Content starts

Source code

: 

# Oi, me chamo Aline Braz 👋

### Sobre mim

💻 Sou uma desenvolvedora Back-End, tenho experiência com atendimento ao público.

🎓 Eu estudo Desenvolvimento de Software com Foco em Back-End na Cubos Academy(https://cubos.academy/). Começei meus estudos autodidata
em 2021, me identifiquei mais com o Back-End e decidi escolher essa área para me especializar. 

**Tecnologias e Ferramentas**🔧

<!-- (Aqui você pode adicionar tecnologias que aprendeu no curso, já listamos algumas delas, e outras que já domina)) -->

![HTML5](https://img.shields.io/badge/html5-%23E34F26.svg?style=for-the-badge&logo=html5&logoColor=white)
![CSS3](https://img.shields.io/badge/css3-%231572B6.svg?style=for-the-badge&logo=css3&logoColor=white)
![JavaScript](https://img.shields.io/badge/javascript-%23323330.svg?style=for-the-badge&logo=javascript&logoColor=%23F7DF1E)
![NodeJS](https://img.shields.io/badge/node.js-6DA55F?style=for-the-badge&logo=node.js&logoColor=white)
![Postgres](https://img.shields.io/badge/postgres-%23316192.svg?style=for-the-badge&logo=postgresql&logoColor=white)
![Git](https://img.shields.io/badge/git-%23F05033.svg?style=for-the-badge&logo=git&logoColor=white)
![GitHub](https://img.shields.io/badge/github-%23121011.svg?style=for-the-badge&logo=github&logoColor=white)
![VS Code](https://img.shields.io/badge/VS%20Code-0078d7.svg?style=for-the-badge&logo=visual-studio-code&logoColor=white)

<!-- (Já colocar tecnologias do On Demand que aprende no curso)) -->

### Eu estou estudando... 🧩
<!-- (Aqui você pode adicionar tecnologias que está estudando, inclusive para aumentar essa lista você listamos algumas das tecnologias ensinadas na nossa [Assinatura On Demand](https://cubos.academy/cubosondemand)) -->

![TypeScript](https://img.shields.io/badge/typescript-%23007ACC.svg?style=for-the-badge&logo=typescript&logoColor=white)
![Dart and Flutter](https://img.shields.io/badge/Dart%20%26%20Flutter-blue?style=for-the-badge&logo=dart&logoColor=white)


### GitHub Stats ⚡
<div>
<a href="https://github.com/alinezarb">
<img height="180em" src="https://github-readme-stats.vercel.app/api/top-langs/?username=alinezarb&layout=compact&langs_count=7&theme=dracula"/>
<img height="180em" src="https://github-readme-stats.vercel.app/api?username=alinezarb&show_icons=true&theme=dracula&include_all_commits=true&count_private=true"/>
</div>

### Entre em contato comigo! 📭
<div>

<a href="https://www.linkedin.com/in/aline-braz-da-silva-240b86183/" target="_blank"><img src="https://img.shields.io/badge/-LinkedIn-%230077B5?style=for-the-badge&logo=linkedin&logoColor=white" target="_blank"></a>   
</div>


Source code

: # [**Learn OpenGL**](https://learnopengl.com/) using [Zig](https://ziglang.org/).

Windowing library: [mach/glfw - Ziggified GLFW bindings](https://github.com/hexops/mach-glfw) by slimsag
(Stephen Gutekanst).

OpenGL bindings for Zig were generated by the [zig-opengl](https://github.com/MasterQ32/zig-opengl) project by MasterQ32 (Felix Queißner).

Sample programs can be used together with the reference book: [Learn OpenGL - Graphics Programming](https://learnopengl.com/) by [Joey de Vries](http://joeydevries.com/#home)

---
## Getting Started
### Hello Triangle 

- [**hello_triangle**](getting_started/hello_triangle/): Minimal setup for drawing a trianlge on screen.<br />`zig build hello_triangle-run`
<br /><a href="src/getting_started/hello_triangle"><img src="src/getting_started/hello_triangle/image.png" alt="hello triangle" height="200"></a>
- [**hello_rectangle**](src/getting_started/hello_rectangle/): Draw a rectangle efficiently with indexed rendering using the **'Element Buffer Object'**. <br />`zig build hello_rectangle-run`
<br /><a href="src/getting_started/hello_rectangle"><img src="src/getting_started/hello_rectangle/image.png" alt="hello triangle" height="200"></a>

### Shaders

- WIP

Content ends
Content starts

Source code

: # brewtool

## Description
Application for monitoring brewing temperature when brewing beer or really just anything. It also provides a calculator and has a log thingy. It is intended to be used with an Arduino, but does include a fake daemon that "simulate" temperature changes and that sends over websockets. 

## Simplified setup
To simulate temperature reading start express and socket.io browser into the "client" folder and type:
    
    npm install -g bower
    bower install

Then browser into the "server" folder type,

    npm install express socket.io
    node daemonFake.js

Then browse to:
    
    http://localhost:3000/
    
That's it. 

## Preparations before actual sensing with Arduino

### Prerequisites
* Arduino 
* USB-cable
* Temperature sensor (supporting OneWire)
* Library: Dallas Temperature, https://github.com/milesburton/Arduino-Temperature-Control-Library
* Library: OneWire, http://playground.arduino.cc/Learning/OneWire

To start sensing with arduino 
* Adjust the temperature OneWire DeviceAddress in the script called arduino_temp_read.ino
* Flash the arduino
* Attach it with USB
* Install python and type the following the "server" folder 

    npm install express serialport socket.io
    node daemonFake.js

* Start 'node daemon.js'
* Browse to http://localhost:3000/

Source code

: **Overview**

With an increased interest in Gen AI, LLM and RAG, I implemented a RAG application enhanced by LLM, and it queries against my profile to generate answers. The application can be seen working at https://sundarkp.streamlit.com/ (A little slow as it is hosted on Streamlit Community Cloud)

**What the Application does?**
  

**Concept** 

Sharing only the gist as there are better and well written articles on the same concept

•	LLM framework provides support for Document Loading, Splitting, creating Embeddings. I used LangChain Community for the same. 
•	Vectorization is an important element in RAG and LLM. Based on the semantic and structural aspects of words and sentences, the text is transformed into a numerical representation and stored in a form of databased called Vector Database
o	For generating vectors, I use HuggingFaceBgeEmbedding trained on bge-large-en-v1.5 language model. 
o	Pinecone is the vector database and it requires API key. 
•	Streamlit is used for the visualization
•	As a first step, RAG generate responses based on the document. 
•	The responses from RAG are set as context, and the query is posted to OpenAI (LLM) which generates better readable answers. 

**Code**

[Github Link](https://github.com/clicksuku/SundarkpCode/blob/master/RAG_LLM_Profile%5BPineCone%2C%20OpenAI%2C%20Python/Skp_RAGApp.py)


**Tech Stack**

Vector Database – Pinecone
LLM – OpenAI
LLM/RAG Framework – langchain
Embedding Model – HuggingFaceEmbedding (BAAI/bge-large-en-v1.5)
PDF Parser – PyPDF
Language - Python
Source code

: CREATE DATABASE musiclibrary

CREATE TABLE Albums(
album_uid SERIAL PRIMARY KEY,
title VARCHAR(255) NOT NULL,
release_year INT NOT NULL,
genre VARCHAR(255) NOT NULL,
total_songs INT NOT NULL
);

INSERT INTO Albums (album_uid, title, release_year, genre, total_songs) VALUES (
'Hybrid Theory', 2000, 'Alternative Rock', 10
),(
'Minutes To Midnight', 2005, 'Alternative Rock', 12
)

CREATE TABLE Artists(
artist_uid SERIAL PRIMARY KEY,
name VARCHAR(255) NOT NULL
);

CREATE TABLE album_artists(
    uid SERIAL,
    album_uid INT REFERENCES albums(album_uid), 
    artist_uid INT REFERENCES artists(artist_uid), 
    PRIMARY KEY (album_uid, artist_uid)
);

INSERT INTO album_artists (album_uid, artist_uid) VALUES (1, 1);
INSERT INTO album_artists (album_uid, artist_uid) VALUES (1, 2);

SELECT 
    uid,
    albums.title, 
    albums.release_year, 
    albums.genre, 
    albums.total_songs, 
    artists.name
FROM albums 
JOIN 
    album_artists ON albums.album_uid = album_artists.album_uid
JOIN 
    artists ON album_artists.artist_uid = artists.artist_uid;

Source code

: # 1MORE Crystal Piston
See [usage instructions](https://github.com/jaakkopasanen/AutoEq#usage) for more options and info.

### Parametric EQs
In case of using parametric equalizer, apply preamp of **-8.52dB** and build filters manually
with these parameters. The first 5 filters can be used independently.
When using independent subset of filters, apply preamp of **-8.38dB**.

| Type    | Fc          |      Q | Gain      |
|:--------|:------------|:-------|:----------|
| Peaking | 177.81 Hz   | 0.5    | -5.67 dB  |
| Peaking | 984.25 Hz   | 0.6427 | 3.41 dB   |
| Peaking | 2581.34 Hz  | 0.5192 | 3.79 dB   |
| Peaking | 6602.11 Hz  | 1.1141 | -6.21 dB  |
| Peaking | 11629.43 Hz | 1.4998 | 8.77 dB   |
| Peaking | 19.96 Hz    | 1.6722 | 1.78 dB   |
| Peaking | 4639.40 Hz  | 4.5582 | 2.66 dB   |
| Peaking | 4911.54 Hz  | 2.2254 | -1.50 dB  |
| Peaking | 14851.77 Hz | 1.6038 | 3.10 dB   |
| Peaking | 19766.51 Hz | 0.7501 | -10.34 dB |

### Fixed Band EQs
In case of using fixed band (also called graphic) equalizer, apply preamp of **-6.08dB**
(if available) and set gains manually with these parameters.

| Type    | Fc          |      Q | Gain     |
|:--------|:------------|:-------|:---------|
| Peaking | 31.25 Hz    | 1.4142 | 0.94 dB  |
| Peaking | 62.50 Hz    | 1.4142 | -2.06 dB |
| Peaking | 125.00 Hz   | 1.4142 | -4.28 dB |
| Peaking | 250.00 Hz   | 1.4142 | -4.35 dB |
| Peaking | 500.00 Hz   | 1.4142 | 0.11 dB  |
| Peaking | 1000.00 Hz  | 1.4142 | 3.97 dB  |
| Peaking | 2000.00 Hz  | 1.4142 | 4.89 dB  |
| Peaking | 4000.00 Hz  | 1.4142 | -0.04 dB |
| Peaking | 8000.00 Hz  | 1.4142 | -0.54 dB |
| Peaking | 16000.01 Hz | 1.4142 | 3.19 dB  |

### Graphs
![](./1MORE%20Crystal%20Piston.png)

Content ends

## WHAT IS NEEDED:
Write down, word for word, the lines above from the one containing "with these parameters. The" through the one containing "Peaking | 6602.11", both ends included.

## COMPLETED EXERCISE:
with these parameters. The first 5 filters can be used independently.
When using independent subset of filters, apply preamp of **-8.38dB**.

| Type    | Fc          |      Q | Gain      |
|:--------|:------------|:-------|:----------|
| Peaking | 177.81 Hz   | 0.5    | -5.67 dB  |
| Peaking | 984.25 Hz   | 0.6427 | 3.41 dB   |
| Peaking | 2581.34 Hz  | 0.5192 | 3.79 dB   |
| Peaking | 6602.11 Hz  | 1.1141 | -6.21 dB  |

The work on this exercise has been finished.